The immunogenicity and safety of one dose of Tdap-IPV (tetanus, diphtheria, acellular pertussis and inactivated poliomyelitis vaccine) and two doses of Td-IPV (tetanus, diphtheria and inactivated poliomyelitis vaccine) were assessed in adults who had not received a diphtheria- and tetanus-containing vaccine in the last 20 years.

Methods

This open-label, multicentre study was conducted in adults aged ≥40 years with no diphtheria- and tetanus-containing vaccine in the last 20 years.

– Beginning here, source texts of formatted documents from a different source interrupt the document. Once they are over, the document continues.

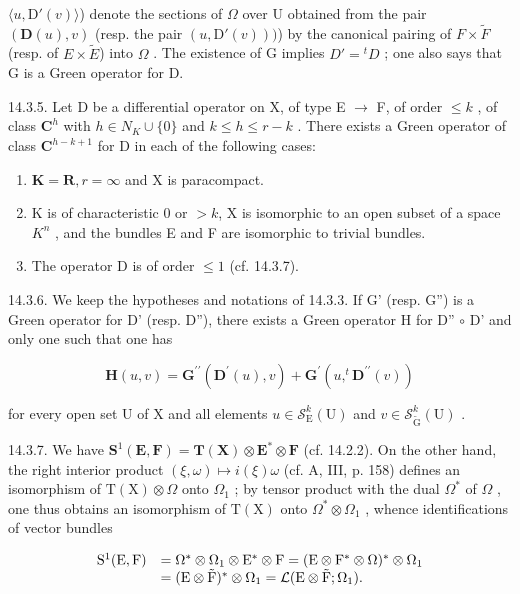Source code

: \(\langle u, \mathrm{D}'(v) \rangle\)) denote the sections of \(\Omega\) over U obtained from the pair \((\mathbf{D}(u), v)\) (resp. the pair \((u, \mathrm{D}'(v)))\)) by the canonical pairing of \(F \times \tilde{F}\) (resp. of \(E \times \tilde{E}\)) into \(\Omega\) . The existence of G implies \(D' = {}^t D\) ; one also says that G is a Green operator for D.

14.3.5. Let D be a differential operator on X, of type E \(\to\) F, of order \(\leqslant k\) , of class \(\mathbf{C}^{h}\) with \(h \in N_{K} \cup \{0\}\) and \(k \leqslant h \leqslant r-k\) . There exists a Green operator of class \(\mathbf{C}^{h-k+1}\) for D in each of the following cases:

\begin{enumerate}
\def\labelenumi{\alph{enumi})}
\item
  \(\mathbf{K} = \mathbf{R}, r = \infty\) and X is paracompact.
\item
  K is of characteristic 0 or \(>k\), X is isomorphic to an open subset of a space \(K^{n}\) , and the bundles E and F are isomorphic to trivial bundles.
\item
  The operator D is of order \(\leqslant1\) (cf. 14.3.7).
\end{enumerate}

14.3.6. We keep the hypotheses and notations of 14.3.3. If G' (resp. G'') is a Green operator for D' (resp. D''), there exists a Green operator H for D'' \(\circ\) D' and only one such that one has

\[
\mathbf {H} (u, v) = \mathbf {G} ^ {\prime \prime} (\mathbf {D} ^ {\prime} (u), v) + \mathbf {G} ^ {\prime} (u, ^ {t} \mathbf {D} ^ {\prime \prime} (v))
\]

for every open set U of X and all elements \(u \in \mathcal{S}_{\mathrm{E}}^{k}(\mathrm{U})\) and \(v \in \mathcal{S}_{\widetilde{\mathrm{G}}}^{k}(\mathrm{U})\) .

14.3.7. We have \(\mathbf{S}^1 (\mathbf{E},\mathbf{F}) = \mathbf{T}(\mathbf{X})\otimes \mathbf{E}^*\otimes \mathbf{F}\) (cf. 14.2.2). On the other hand, the right interior product \((\xi ,\omega)\mapsto i(\xi)\omega\) (cf. A, III, p. 158) defines an isomorphism of \(\mathrm{T(X)}\otimes \Omega\) onto \(\Omega_{1}\) ; by tensor product with the dual \(\Omega^{*}\) of \(\Omega\) , one thus obtains an isomorphism of \(\mathrm{T(X)}\) onto \(\Omega^{*}\otimes \Omega_{1}\) , whence identifications of vector bundles

\[
\begin{array}{r l} \mathrm{S} ^ {1} (\mathrm{E}, \mathrm{F}) & = \Omega^ {*} \otimes \Omega_ {1} \otimes \mathrm{E} ^ {*} \otimes \mathrm{F} = (\mathrm{E} \otimes \mathrm{F} ^ {*} \otimes \Omega) ^ {*} \otimes \Omega_ {1} \\ & = (\mathrm{E} \otimes \tilde {\mathrm{F}}) ^ {*} \otimes \Omega_ {1} = \mathcal {L} (\mathrm{E} \otimes \tilde {\mathrm{F}}; \Omega_ {1}). \end{array}
\]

Participants received one dose of Tdap-IPV followed by two doses of Td-IPV (0, 1, 6 month schedule). Primary immunogenicity objectives: to demonstrate acceptable seroprotection rates (percentage of participants with antibody titre above threshold) post-dose 3 for diphtheria (≥0.1 IU/mL by seroneutralization assay [SNA]); tetanus (≥0.1 IU/mL by enzyme-linked immunosorbent assay [ELISA]); and poliomyelitis (≥8 1/dil by SNA); and to evaluate the percentage of participants with an antibody concentration ≥5 EU/mL (by ELISA) for pertussis antigens post-dose 1. Seroprotection rates were acceptable if the lower limit of the 95% confidence interval (CI) was >95%. Percentage of participants with basic clinical immunity against diphtheria (≥0.01 IU/mL) was also assessed. Safety (adverse events [AEs] and serious AEs) was assessed after each dose.

Results

Overall, 336 participants were included (mean age: 60.2 years). Post-dose 3 seroprotection rates were: diphtheria, 94.6% (CI 91.5–96.8); tetanus and poliomyelitis, 100% (CI: 98.8–100). Percentage of participants with an antibody titre ≥5 EU/mL against pertussis antigens was ≥95.8% for all five pertussis components. Basic clinical immunity against diphtheria was achieved in 100% (CI: 98.8–100) of participants. AEs were reported more frequently following vaccination with Tdap-IPV (post-dose 1: 65.3%) than with Td-IPV (post-dose 2: 48.3%; post-dose 3: 50.3%).

Conclusions

This study highlights the benefits of using Tdap-IPV followed by two doses of Td-IPV in an adult population to achieve maximal protection against diphtheria, tetanus, poliomyelitis and pertussis simultaneously.